Egypt’s interim military rulers established a system on Wednesday for what is promised to be the first free and open elections in the country’s history, laying out a complicated plan evidently designed as a compromise between the competing demands of liberal and Islamist groups.
The parliamentary elections, which will follow the popular revolution that ousted President Hosni Mubarak in February, are being watched closely around the region as a test of the Arab democracy movement.
Rejecting the suggestions of American officials and many human rights groups, the military said that for reasons of national sovereignty it would not invite international monitors to oversee the elections. But it said that independent Egyptian human rights organizations and other groups would be free to do so.
Maj. Gen. Mamdouh Shaheen, speaking on behalf of the military’s ruling council, said “the electoral process” would begin in September in compliance with a referendum held in the spring. But for logistical reasons the final vote will take place in three stages over a month later in the fall.
Half the seats will be chosen by voters in each district picking individual candidates running in winner-take-all races, as in the American system. To fill the other seats, each voter will also choose a political party, and each party will receive a number of seats proportional to its share of the total vote, a system used in many countries to ensure the representation of minority views.
The defense minister, acting as interim president, will retain Mr. Mubarak’s power to name 10 of the 514 members of the lower house.

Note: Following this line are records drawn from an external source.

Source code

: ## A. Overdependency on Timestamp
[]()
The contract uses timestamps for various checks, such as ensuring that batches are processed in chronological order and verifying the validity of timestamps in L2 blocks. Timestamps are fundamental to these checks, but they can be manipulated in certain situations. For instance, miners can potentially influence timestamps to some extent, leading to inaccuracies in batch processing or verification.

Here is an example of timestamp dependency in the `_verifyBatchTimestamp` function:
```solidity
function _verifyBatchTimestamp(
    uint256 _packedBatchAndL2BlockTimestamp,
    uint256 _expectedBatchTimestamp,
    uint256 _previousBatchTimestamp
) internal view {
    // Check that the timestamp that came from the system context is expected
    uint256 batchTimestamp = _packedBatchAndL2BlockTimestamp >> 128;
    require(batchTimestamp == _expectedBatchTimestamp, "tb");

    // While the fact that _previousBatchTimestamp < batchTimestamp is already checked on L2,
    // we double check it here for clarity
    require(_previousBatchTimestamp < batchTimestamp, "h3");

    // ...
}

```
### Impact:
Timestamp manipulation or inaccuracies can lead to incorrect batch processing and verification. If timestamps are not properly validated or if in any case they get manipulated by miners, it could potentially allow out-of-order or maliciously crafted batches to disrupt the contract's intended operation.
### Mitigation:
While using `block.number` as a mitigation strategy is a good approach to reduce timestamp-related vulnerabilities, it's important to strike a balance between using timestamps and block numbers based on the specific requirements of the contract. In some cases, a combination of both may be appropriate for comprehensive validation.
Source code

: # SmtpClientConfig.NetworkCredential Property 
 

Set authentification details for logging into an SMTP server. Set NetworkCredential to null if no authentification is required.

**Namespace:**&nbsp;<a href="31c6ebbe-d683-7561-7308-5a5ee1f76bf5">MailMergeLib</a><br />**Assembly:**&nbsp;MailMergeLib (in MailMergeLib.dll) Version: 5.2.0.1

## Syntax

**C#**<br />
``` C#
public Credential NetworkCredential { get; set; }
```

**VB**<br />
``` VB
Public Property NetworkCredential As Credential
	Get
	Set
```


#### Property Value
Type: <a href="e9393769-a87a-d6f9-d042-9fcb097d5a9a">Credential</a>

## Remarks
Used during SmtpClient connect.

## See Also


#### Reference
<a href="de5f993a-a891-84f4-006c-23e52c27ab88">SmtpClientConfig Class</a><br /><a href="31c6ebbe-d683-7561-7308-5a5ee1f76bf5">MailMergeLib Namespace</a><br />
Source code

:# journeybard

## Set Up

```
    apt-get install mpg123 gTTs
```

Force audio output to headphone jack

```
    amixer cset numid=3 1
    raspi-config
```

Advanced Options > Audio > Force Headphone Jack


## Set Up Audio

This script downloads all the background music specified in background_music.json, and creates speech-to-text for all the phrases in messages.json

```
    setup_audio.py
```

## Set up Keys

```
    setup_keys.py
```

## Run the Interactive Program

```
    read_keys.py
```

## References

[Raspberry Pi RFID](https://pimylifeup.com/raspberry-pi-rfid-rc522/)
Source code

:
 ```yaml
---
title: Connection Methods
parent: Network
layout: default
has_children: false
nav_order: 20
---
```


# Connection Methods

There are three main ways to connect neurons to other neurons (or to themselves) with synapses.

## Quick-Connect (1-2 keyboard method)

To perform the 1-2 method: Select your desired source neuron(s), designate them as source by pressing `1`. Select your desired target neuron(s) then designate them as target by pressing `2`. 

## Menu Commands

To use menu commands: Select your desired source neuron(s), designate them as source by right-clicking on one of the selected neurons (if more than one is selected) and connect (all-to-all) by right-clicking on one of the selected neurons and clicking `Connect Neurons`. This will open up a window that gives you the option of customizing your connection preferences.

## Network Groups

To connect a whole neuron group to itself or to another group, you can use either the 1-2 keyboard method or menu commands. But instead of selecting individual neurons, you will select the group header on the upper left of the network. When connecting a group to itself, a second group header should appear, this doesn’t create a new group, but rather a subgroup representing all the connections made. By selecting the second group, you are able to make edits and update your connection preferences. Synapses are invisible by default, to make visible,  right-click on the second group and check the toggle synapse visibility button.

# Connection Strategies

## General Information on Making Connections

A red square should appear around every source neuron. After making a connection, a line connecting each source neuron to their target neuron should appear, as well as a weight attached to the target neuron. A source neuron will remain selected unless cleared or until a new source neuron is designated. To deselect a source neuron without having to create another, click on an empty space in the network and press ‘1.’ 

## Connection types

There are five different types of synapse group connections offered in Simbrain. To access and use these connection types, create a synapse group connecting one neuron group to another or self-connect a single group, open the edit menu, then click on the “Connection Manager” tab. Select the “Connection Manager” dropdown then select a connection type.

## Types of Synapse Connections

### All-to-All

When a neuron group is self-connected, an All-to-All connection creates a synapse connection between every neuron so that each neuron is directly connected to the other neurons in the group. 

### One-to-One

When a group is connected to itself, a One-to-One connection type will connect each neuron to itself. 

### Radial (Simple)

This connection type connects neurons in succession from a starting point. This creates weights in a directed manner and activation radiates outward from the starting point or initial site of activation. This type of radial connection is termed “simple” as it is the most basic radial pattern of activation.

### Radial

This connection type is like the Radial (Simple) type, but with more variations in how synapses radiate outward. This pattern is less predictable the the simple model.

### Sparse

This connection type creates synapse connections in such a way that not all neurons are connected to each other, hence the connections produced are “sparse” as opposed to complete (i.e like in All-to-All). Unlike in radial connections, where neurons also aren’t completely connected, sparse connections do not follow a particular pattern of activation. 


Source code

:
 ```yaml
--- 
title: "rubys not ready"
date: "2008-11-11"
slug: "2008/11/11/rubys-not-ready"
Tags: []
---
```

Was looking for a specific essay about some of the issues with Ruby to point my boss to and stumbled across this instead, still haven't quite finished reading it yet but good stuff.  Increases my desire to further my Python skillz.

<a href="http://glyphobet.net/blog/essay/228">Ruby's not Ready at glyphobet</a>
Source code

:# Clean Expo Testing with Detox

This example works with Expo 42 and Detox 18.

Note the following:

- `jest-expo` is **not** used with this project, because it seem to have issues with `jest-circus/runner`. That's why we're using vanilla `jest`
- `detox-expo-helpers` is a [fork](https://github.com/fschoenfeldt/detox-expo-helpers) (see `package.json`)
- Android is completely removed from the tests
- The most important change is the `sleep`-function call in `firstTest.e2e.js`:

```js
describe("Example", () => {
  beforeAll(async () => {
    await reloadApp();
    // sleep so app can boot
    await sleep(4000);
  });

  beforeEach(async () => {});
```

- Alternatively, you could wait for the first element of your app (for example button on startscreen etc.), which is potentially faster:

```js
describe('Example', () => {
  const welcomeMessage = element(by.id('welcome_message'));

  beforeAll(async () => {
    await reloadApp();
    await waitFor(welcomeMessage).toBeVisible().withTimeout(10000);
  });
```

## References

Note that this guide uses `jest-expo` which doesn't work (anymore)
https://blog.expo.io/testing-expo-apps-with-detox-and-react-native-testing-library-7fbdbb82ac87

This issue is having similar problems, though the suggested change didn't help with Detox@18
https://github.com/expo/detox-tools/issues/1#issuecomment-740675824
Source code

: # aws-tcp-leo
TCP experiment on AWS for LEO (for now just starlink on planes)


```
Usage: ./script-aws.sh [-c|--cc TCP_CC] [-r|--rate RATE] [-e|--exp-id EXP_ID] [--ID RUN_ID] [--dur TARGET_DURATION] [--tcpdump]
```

The military said it was abandoning a quota for the number of women in Parliament that Mr. Mubarak had imposed. But the military said it would retain an anachronistic requirement — widely ignored or abused under Mr. Mubarak — that half the seats go to workers or farmers. In a nod to the youth who led the revolution, the military lowered the minimum age of lawmakers to 25 from 30.
Maybe not perfect, but looking up. Getting closer to an Egypt for the Egyptian people.